O tenente-coronel Diógenes Lucca, ex-comandante do Grupo de Ações Táticas Especiais (Gate) da Polícia Militar de São Paulo e especialista em segurança, ressalva que não pode julgar a conduta dos brigadianos que participaram da ocorrência por não dispor de mais detalhes, mas lembra que os protocolos indicam atitudes diferentes das adotadas por eles.
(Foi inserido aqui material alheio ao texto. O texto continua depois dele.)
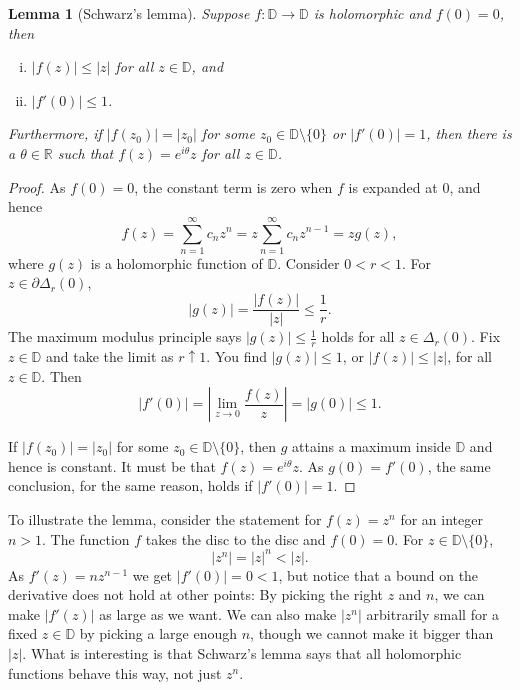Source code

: \documentclass[12pt,openany]{book}
\newcommand{\sabs}[1]{\lvert {#1} \rvert}
\newcommand{\abs}[1]{\left\lvert {#1} \right\rvert}
\newcommand{\R}{{\mathbb{R}}}
\newcommand{\D}{{\mathbb{D}}}
\theoremstyle{plain}
\newtheorem{lemma}[thm]{Lemma}
\theoremstyle{remark}
\theoremstyle{definition}
\theoremstyle{exercise}
\theoremstyle{example}
\begin{document}
\begin{lemma}[Schwarz's lemma]\label{lemma:schwarz}
Suppose $f \colon \D \to \D$ is holomorphic and $f(0) = 0$,
then 
\begin{enumerate}[(i)]
\item $\sabs{f(z)} \leq \sabs{z}$ for all $z \in \D$, and
\item $\sabs{f'(0)} \leq 1$.
\end{enumerate}
Furthermore, if $\sabs{f(z_0)} = \sabs{z_0}$ for some $z_0 \in \D \setminus
\{ 0 \}$
or $\sabs{f'(0)} = 1$, then
there is a $\theta \in \R$ such that $f(z) =
e^{i\theta} z$ for all $z \in \D$.
\end{lemma}

\begin{proof}
As $f(0) = 0$, the constant term is zero when $f$ is expanded at $0$, and hence
\begin{equation*}
f(z) = \sum_{n=1}^\infty c_n z^n = z \sum_{n=1}^\infty c_n z^{n-1} = z g(z) ,
\end{equation*}
where $g(z)$ is a holomorphic function of $\D$.
Consider $0 < r < 1$.
For $z \in \partial \Delta_r(0)$,
\begin{equation*}
\sabs{g(z)} = \frac{\sabs{f(z)}}{\sabs{z}} \leq \frac{1}{r}  .
\end{equation*}
The maximum modulus principle says $\sabs{g(z)} \leq \frac{1}{r}$
holds for all $z \in \Delta_r(0)$.
Fix $z \in \D$ and take the limit as $r \uparrow 1$. 
You find
$\sabs{g(z)} \leq 1$,
or
$\sabs{f(z)} \leq \sabs{z}$,
for all $z \in \D$.  Then
\begin{equation*}
\abs{f'(0)}
=
\abs{\lim_{z \to 0} \frac{f(z)}{z}} = \sabs{g(0)} \leq 1 .
\end{equation*}

If $\sabs{f(z_0)} = \sabs{z_0}$ for some $z_0 \in \D \setminus \{ 0 \}$,
then $g$ attains a maximum inside $\D$ and hence is constant.
It must be that $f(z) = e^{i \theta} z$.
As $g(0) = f'(0)$, the same conclusion, for the same reason,
holds if $\sabs{f'(0)} = 1$.
\end{proof}

To illustrate the lemma, consider the statement for $f(z) = z^n$
for an integer $n > 1$.  The function $f$ takes the disc to the disc
and $f(0) = 0$.  For $z \in \D \setminus \{ 0 \}$,
\begin{equation*}
\sabs{z^n} =
\sabs{z}^n < \sabs{z} .
\end{equation*}
As $f'(z) = n z^{n-1}$ we get
$\sabs{f'(0)} = 0 < 1$, but notice that a bound on the derivative
does not hold at other points:
By picking the right $z$ and $n$,
we can make $\sabs{f'(z)}$ as large as we want.
We can also make $\sabs{z^n}$ arbitrarily small for a fixed $z \in \D$ by picking
a large enough $n$, though we cannot make it bigger than $\sabs{z}$.  What is
interesting is that Schwarz's lemma says that all holomorphic functions
behave this way, not just $z^n$.
\end{document}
— Quando você persegue um veículo suspeito em fuga, a própria presença da polícia faz o sujeito acelerar mais. Portanto, a perseguição policial é uma prática em desuso. Você tem de tentar acompanhar o veículo sem fustigá-lo e tentar coordenar um cerco para bloqueá-lo.
Lucca reforça que não se deve atirar contra um veículo que fura cerco policial:
— O tiro tem de ter um objetivo determinado, tem de ter endereço certo. Em uma situação de perseguição, é muito arriscado atirar. No limite, é melhor deixar fugir do que colocar pessoas em risco.
Vilmar Mattiello, 58 anos, não resistiu aos ferimentos Foto: Reprodução / Arquivo Pessoal
Natural de Xaxim, em Santa Catarina, o motorista, Vilmar Mattiello, era sócio da Construtora Epplan, com sede no bairro Azenha, na Capital. De acordo com relato do amigo do engenheiro a PMs, eles haviam bebido e o motorista, dono do carro, não quis parar o veículo.
COMENTÁRIO DO BENGOCHEA - As forças policiais não podem se descuidar de duas técnicas importantes que necessitam os policiais - prática de tiro defensivo e imobilização pessoal. Aprimoradas estas duas técnica, fortalece a segurança necessária ao policial na hora da decisão de inopino e da ação imediata no enfrentamento de uma situação de crime. São técnicas permanentes e caras que o Estado NÃO coloca à disposição dos policiais e nem avalia a preparação deles. É por casos como este que os policiais precisam de uma formação de excelência, sem atropelos e com avaliações periódicas, especialmente em técnicas de tiro e de imobilização. Uma polícia preparada, eficiente e capacitada é cara, mas é um investimento social vital para o cidadão e para a população, e essencial para a justiça. Não é fácil ser policial onde as decisões são rápidas e envolvem risco de morte, aliadas ao estresse de um guerra diária contra o crime que fomenta erros de interpretação de casos e de decisão de tiro.